- What is being asked -
From the data below, set down exactly the lines between the one holding "potential future outcomes." and the one holding "ranges and formats.", inclusive, and no others.

*** Opening of Extracted data ***

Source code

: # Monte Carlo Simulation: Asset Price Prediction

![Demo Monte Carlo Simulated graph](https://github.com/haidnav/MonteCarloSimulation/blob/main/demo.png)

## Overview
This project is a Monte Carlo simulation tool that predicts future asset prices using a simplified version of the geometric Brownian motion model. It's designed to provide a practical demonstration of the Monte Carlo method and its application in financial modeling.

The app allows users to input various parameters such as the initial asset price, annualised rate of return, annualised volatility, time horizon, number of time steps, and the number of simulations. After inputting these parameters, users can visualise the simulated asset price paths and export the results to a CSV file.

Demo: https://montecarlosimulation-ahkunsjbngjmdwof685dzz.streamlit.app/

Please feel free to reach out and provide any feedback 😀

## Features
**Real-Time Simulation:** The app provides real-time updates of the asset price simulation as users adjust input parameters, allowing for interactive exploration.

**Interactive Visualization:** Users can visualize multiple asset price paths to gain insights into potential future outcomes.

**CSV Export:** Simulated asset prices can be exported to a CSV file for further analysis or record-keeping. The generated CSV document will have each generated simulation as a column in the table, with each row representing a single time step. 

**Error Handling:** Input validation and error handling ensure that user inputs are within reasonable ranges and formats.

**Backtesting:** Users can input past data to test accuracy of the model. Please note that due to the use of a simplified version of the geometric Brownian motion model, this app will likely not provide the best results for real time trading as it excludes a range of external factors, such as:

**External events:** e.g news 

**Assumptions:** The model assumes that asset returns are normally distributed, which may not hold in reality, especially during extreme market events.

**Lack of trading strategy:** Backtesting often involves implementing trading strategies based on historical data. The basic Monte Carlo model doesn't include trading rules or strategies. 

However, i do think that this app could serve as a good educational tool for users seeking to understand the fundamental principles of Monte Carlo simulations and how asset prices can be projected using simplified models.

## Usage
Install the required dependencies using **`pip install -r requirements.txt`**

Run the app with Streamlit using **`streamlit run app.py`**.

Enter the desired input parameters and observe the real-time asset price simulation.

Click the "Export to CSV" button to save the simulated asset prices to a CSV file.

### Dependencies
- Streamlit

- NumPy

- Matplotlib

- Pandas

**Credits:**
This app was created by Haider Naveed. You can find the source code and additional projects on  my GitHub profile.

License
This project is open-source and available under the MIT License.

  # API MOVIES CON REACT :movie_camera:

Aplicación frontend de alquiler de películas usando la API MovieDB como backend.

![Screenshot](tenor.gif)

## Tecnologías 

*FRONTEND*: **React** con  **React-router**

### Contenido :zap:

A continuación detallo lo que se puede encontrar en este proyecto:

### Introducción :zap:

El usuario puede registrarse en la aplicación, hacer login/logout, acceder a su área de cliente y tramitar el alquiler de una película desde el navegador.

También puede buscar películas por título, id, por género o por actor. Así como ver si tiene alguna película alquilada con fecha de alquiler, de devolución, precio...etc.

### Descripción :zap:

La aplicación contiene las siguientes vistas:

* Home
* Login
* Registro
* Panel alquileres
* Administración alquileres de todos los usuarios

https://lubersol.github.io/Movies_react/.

*** Close of Extracted data ***

- Answer area -
**Interactive Visualization:** Users can visualize multiple asset price paths to gain insights into potential future outcomes.

**CSV Export:** Simulated asset prices can be exported to a CSV file for further analysis or record-keeping. The generated CSV document will have each generated simulation as a column in the table, with each row representing a single time step. 

**Error Handling:** Input validation and error handling ensure that user inputs are within reasonable ranges and formats.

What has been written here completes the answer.